= ABOUT THIS EXERCISE =
State the number of lines in these records that include the string "textwidth", and say nothing more.

(Items from a dataset)
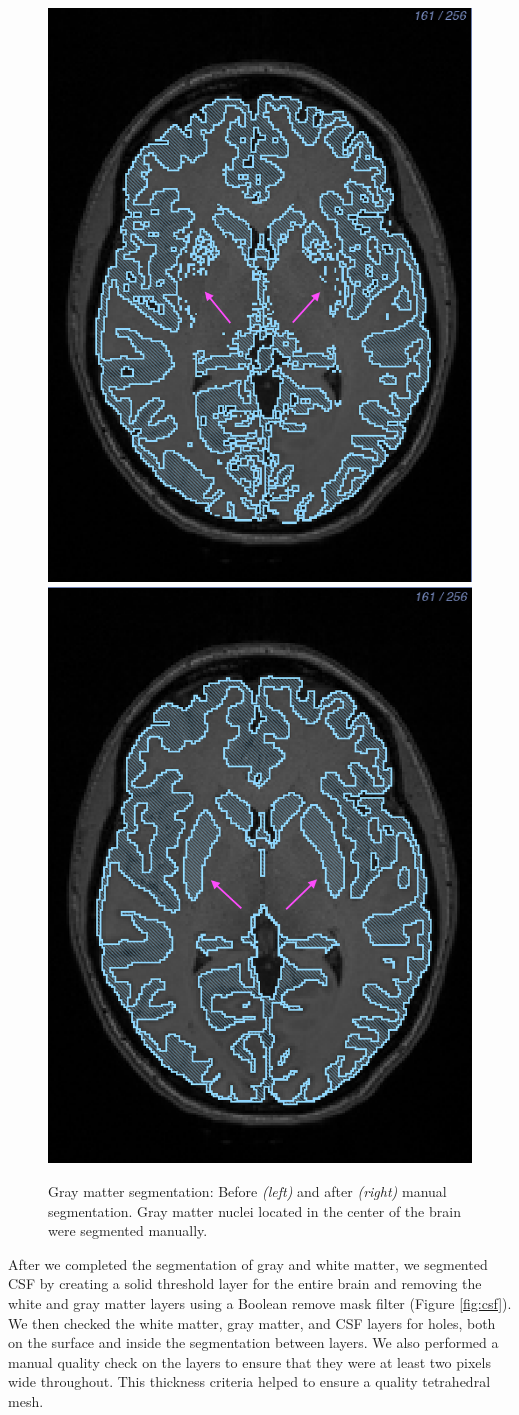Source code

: \begin{figure}[H]
\begin{center}
\includegraphics[width=.49\textwidth]{Figures/greymatter_before_nuclei}
\includegraphics[width=.49\textwidth]{Figures/greymatter_added_nuclei}
\caption{Gray matter segmentation: Before \textit{(left)} and after \textit{(right)} manual segmentation. Gray matter nuclei located in the center of the brain were segmented manually.}
\label{fig:gm}
\end{center}
\end{figure}

After we completed the segmentation of gray and white matter, we segmented CSF by creating a solid threshold layer for the entire brain and removing the white and gray matter layers using a Boolean remove mask filter (Figure \ref{fig:csf}). We then checked the white matter, gray matter, and CSF layers for holes, both on the surface and inside the segmentation between layers. We also performed a manual quality check on the layers to ensure that they were at least two pixels wide throughout. This thickness criteria helped to ensure a quality tetrahedral mesh.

= RESPONSE AREA =
2